=== DIRECTIONS FOR THIS TASK ===
Each line from the one holding "Hasil Eksperimen Mandiri" through the final line of the data below is to be given again exactly, and no other line is to appear.

=== Items listed in a dataset ===
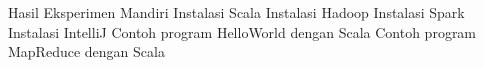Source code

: Hasil Eksperimen Mandiri
Instalasi Scala
Instalasi Hadoop
Instalasi Spark
Instalasi IntelliJ
Contoh program HelloWorld dengan Scala
Contoh program MapReduce dengan Scala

=== SOLUTION TO THIS TASK ===
: Hasil Eksperimen Mandiri
Instalasi Scala
Instalasi Hadoop
Instalasi Spark
Instalasi IntelliJ
Contoh program HelloWorld dengan Scala
Contoh program MapReduce dengan Scala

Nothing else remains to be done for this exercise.